Of course, your Web site is going to look great, but what's it going to say? In spite of all the fancy multimedia whirligigs out there—like digital video, audio, and Flash animations—text is still the lifeblood of the Web. Just ask your favorite search engine.
While FrontPage looks a lot like a word processing program, you'll soon find that you're not in Microsoft Word anymore. Sure, your cursor is plainly visible in the document window, typing is a breeze, and you can center text and italicize just like you always have. But something very different is going on behind the scenes. Your options for organizing text on the Web are more limited than they are in programs designed to produce printed pages.
The first thing you need to understand is that the choices you make in FrontPage don't always appear intact once your pages get out on the Web. Your viewer's Web browser ultimately determines the appearance of your Web pages. For example, if a visitor to your Web site doesn't have a special font you included on your page, her browser will replace it with another font. Because the browser's in charge, you never quite know how your text will display.
Sure, the browser is powerful—but so are you. There's a lot you can do to steer browsers in the right direction. This chapter covers everything you'll need to get your message down in writing. First, you'll learn to add and manipulate text. Then you'll move on to the finer points: making your words look great by using all the formatting tools FrontPage offers.

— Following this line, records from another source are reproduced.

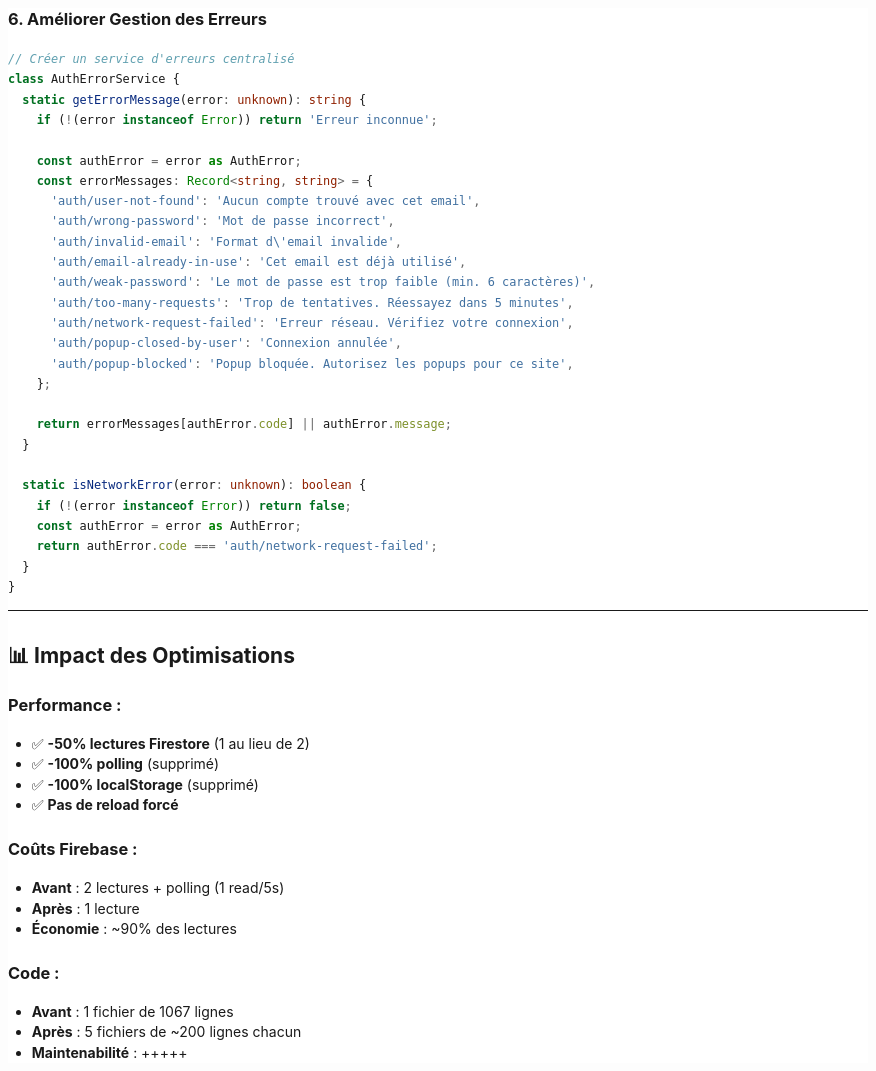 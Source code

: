 ### 6. **Améliorer Gestion des Erreurs**

```typescript
// Créer un service d'erreurs centralisé
class AuthErrorService {
  static getErrorMessage(error: unknown): string {
    if (!(error instanceof Error)) return 'Erreur inconnue';
    
    const authError = error as AuthError;
    const errorMessages: Record<string, string> = {
      'auth/user-not-found': 'Aucun compte trouvé avec cet email',
      'auth/wrong-password': 'Mot de passe incorrect',
      'auth/invalid-email': 'Format d\'email invalide',
      'auth/email-already-in-use': 'Cet email est déjà utilisé',
      'auth/weak-password': 'Le mot de passe est trop faible (min. 6 caractères)',
      'auth/too-many-requests': 'Trop de tentatives. Réessayez dans 5 minutes',
      'auth/network-request-failed': 'Erreur réseau. Vérifiez votre connexion',
      'auth/popup-closed-by-user': 'Connexion annulée',
      'auth/popup-blocked': 'Popup bloquée. Autorisez les popups pour ce site',
    };
    
    return errorMessages[authError.code] || authError.message;
  }
  
  static isNetworkError(error: unknown): boolean {
    if (!(error instanceof Error)) return false;
    const authError = error as AuthError;
    return authError.code === 'auth/network-request-failed';
  }
}
```

---

## 📊 Impact des Optimisations

### Performance :
- ✅ **-50% lectures Firestore** (1 au lieu de 2)
- ✅ **-100% polling** (supprimé)
- ✅ **-100% localStorage** (supprimé)
- ✅ **Pas de reload forcé**

### Coûts Firebase :
- **Avant** : 2 lectures + polling (1 read/5s)
- **Après** : 1 lecture
- **Économie** : ~90% des lectures

### Code :
- **Avant** : 1 fichier de 1067 lignes
- **Après** : 5 fichiers de ~200 lignes chacun
- **Maintenabilité** : +++++
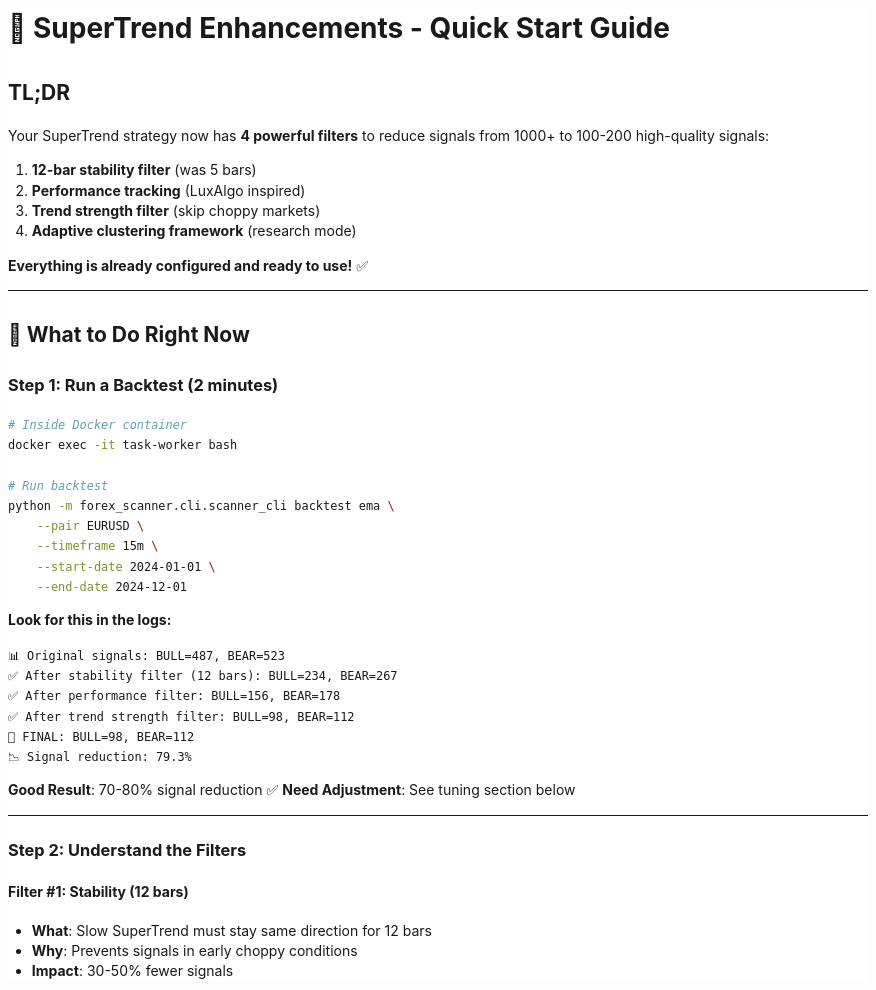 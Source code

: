 # 🚀 SuperTrend Enhancements - Quick Start Guide

## TL;DR

Your SuperTrend strategy now has **4 powerful filters** to reduce signals from 1000+ to 100-200 high-quality signals:

1. **12-bar stability filter** (was 5 bars)
2. **Performance tracking** (LuxAlgo inspired)
3. **Trend strength filter** (skip choppy markets)
4. **Adaptive clustering framework** (research mode)

**Everything is already configured and ready to use!** ✅

---

## 🎯 What to Do Right Now

### Step 1: Run a Backtest (2 minutes)

```bash
# Inside Docker container
docker exec -it task-worker bash

# Run backtest
python -m forex_scanner.cli.scanner_cli backtest ema \
    --pair EURUSD \
    --timeframe 15m \
    --start-date 2024-01-01 \
    --end-date 2024-12-01
```

**Look for this in the logs:**
```
📊 Original signals: BULL=487, BEAR=523
✅ After stability filter (12 bars): BULL=234, BEAR=267
✅ After performance filter: BULL=156, BEAR=178
✅ After trend strength filter: BULL=98, BEAR=112
🎯 FINAL: BULL=98, BEAR=112
📉 Signal reduction: 79.3%
```

**Good Result**: 70-80% signal reduction ✅
**Need Adjustment**: See tuning section below

---

### Step 2: Understand the Filters

#### Filter #1: Stability (12 bars)
- **What**: Slow SuperTrend must stay same direction for 12 bars
- **Why**: Prevents signals in early choppy conditions
- **Impact**: 30-50% fewer signals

FrontPage makes adding text pretty straightforward. When you open a new blank page, your cursor sits at the top-left corner of the editing window. As you type, text moves from left to right, and when it's reached the right margin of the page, your words wrap automatically, continuing on the line below. Text aligns left and wraps like this within table cells, too. When you want to start a new paragraph, just press Enter. So far, so good.